> **Material provided**:

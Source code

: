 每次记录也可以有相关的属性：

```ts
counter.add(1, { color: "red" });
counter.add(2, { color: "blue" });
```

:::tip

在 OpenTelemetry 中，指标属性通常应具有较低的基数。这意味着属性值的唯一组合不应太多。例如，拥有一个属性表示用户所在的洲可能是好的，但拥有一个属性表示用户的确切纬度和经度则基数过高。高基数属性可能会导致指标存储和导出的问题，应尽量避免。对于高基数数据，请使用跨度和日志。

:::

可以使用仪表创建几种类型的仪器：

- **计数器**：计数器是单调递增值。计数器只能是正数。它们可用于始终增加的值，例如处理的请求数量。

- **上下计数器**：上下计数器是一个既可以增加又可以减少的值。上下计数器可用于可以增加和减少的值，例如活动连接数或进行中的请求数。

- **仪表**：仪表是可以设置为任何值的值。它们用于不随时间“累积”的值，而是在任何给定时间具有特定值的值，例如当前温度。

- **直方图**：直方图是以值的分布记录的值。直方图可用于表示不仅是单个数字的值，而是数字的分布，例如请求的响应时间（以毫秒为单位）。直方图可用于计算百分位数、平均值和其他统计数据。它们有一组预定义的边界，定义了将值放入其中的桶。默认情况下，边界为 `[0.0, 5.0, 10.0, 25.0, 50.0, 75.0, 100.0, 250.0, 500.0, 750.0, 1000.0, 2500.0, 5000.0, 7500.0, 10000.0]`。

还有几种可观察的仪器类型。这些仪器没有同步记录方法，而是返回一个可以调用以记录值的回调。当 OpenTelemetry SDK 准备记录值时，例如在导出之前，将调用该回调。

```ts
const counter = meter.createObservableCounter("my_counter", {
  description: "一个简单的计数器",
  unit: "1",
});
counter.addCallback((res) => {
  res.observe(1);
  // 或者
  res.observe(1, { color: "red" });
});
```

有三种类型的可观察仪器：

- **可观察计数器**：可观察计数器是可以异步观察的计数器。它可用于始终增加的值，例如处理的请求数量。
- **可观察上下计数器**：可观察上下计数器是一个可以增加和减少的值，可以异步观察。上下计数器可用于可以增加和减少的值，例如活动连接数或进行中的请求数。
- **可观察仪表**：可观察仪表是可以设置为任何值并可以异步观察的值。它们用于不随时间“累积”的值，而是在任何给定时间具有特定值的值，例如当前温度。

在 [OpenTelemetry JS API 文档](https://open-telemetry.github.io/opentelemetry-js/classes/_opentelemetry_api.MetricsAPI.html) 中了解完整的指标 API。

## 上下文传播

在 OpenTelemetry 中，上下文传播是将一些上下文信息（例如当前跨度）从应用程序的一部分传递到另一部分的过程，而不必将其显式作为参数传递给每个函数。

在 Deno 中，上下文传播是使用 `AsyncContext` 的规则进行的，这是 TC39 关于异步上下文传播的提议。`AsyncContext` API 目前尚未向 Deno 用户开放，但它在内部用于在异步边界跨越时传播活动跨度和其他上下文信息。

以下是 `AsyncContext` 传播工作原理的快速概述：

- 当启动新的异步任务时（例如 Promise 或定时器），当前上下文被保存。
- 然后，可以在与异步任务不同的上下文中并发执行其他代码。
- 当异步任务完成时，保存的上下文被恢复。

> **Exercise requirements**:
Where the string "AsyncContext" occurs in a line of the listing, copy the line.

> **Task output**:
在 Deno 中，上下文传播是使用 `AsyncContext` 的规则进行的，这是 TC39 关于异步上下文传播的提议。`AsyncContext` API 目前尚未向 Deno 用户开放，但它在内部用于在异步边界跨越时传播活动跨度和其他上下文信息。
以下是 `AsyncContext` 传播工作原理的快速概述：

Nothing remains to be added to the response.